Harris gosta de afirmar que o Islã é excepcionalmente mau e que, apesar de outras religiões serem responsáveis por violência, o Islã é a pior. Ou como ele mesmo coloca: “Há gradações do mal feito em nome de Deus”. Não contei os mortos nem fiz uma análise de quão pior é um atentado suicida com bomba do que a boa e velha discriminação e violência contra grupos étnicos em particular, então vou concordar com Harris — o Islã é o pior. Estou no time do Vamos Banir o Islã Militante. E agora? Invadimos outro país? Escrevemos outro post polêmico num blog exigindo que muçulmanos moderados renunciem à sua fé? Criamos leis que restringem certos tipos de demonstrações de fé, como o uso de burcas?

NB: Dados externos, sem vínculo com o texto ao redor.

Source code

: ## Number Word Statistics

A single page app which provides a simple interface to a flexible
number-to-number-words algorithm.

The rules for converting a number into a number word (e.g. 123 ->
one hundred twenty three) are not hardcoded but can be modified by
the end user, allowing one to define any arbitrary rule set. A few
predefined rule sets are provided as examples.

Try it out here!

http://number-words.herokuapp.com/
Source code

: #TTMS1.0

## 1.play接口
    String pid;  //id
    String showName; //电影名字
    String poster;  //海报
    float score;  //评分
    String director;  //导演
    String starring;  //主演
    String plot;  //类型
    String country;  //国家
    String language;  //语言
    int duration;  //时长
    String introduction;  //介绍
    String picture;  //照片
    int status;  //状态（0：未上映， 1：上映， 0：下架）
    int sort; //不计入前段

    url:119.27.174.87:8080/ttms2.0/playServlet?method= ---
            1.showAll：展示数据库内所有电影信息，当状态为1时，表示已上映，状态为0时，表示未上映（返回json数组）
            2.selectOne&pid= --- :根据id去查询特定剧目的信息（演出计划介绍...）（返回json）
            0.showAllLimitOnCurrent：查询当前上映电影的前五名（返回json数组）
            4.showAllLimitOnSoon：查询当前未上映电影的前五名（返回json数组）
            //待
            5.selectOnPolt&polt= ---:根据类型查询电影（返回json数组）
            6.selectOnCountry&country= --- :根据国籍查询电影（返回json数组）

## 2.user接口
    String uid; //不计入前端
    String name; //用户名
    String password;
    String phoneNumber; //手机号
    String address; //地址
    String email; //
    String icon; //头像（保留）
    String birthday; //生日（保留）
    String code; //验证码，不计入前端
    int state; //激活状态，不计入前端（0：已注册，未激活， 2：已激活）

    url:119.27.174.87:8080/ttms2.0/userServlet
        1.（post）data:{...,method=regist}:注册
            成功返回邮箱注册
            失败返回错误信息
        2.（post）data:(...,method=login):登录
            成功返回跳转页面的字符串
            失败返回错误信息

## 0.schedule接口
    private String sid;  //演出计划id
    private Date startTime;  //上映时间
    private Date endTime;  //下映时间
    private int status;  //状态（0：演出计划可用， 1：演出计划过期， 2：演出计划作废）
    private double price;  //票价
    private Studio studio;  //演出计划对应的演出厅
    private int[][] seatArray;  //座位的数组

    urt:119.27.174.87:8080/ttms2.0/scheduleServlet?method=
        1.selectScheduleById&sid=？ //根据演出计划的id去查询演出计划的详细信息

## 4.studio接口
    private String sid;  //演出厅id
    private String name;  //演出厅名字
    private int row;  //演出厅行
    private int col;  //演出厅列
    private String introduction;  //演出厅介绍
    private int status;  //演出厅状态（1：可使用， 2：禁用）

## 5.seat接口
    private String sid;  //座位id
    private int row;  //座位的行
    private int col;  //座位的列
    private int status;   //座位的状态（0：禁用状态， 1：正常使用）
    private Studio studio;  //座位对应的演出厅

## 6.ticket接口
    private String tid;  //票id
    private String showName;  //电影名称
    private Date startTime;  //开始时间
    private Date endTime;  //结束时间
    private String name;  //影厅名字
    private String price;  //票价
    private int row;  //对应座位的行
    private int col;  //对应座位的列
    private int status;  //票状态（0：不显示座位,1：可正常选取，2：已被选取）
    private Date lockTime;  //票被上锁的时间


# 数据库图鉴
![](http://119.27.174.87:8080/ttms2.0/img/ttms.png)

Uma coisa que a crença faz é te dar um guia de como viver sua vida. Um certo tipo cínico de ateu vai ridicularizar essa ideia, apontar todas as maneiras como as religiões restringem a liberdade e maltratam as pessoas, e ainda rejeitar a noção de moralidade que vem com a fé. Esses ateus são rápidos em atribuir às religiões praticamente toda violência cometida em nome de Deus e ignorar todos os atos de bondade feitos em nome Dele. Mesmo quando esses Novos Ateus reconhecem que fés como o Islã pregam a compaixão e bondade com o próximo (e pregam mesmo), eles argumentam que isso é contrabalanceado por ódio e morte numa escala muito maior.

Mas o que eu fico imaginando é o que o ateísmo coloca no lugar dessa moralidade e apoio que a religião fornece. Você não precisa de Deus para ser uma boa pessoa, mas você precisa, de alguma maneira, diferenciar atos bons de maus, virtudes de defeitos. Os Novos Ateus têm feito um trabalho muito completo em definir o que é o mal — é a religião, a hipocrisia que ela gera e os atos de opressão e ódio cego que são realizados sob a justificativa de “obedecer a Deus”. Só espero que eles voltem seu intelecto para questões sobre o que seria “o bem”.